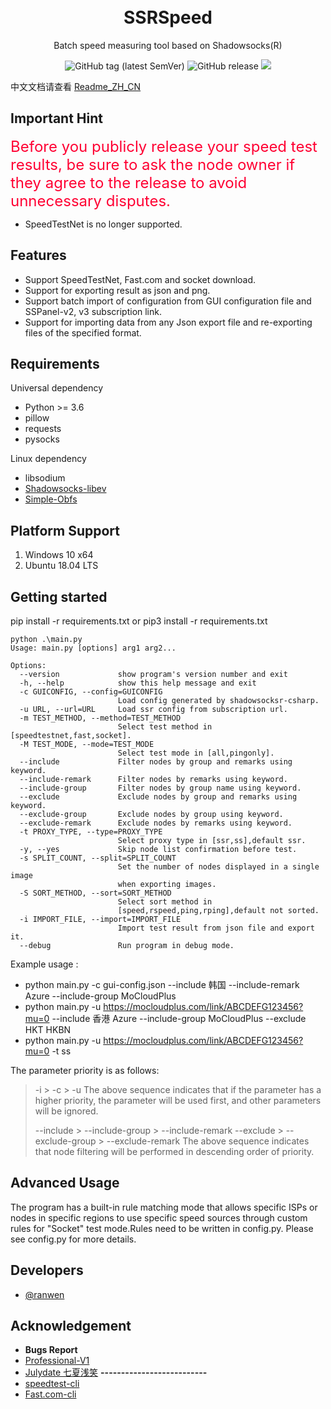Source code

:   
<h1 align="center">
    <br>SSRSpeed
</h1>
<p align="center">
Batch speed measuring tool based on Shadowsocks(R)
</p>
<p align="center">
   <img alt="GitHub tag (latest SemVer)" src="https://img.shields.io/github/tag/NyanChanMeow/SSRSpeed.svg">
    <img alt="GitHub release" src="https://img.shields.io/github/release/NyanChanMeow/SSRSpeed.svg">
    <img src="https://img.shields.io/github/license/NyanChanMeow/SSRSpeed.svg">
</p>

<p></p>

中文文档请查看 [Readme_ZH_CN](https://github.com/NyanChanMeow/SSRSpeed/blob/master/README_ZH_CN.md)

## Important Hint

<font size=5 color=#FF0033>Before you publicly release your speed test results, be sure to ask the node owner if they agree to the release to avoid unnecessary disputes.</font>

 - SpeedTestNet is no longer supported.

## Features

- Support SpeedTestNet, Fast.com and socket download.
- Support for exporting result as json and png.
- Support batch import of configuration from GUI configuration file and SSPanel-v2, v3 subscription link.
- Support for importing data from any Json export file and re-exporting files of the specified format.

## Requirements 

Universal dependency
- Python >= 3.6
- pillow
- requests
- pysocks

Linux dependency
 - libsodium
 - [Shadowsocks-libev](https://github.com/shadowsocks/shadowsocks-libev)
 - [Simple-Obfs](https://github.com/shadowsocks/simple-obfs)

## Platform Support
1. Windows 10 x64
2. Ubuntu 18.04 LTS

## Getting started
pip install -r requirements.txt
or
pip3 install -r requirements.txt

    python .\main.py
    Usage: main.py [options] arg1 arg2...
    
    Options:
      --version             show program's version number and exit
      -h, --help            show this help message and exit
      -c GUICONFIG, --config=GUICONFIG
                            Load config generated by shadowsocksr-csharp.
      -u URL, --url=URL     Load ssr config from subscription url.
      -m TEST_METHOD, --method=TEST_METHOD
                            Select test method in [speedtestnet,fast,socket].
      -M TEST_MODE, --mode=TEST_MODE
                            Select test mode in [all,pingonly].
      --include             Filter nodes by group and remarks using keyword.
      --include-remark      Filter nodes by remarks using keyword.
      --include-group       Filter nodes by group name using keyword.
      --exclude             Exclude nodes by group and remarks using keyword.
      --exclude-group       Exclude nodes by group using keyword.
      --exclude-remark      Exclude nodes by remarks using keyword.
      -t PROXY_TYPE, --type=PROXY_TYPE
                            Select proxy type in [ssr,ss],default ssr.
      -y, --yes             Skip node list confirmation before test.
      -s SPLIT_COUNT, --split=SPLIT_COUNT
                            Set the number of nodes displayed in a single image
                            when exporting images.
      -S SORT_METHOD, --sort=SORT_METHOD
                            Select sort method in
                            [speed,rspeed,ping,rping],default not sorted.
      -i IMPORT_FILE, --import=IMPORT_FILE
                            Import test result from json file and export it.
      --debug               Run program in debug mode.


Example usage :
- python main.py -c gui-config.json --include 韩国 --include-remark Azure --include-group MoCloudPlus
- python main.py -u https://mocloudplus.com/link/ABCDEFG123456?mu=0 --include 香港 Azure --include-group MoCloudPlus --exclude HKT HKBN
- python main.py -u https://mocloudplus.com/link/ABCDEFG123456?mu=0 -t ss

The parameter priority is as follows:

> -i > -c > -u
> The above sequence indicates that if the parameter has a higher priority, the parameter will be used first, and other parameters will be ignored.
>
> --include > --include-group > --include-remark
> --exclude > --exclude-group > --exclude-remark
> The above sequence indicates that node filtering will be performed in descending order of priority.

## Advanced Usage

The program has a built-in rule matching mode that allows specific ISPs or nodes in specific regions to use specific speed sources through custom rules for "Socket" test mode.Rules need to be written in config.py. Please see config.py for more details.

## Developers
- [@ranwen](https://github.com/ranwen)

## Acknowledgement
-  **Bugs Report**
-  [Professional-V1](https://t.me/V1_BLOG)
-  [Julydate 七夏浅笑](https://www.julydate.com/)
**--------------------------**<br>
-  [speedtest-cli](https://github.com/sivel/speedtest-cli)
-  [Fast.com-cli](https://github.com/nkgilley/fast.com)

═══

(Task description)
Give back exactly the lines from the one with "## Developers" through the final line of the material, both ends included, and no others.

(Result for this exercise)
## Developers
- [@ranwen](https://github.com/ranwen)

## Acknowledgement
-  **Bugs Report**
-  [Professional-V1](https://t.me/V1_BLOG)
-  [Julydate 七夏浅笑](https://www.julydate.com/)
**--------------------------**<br>
-  [speedtest-cli](https://github.com/sivel/speedtest-cli)
-  [Fast.com-cli](https://github.com/nkgilley/fast.com)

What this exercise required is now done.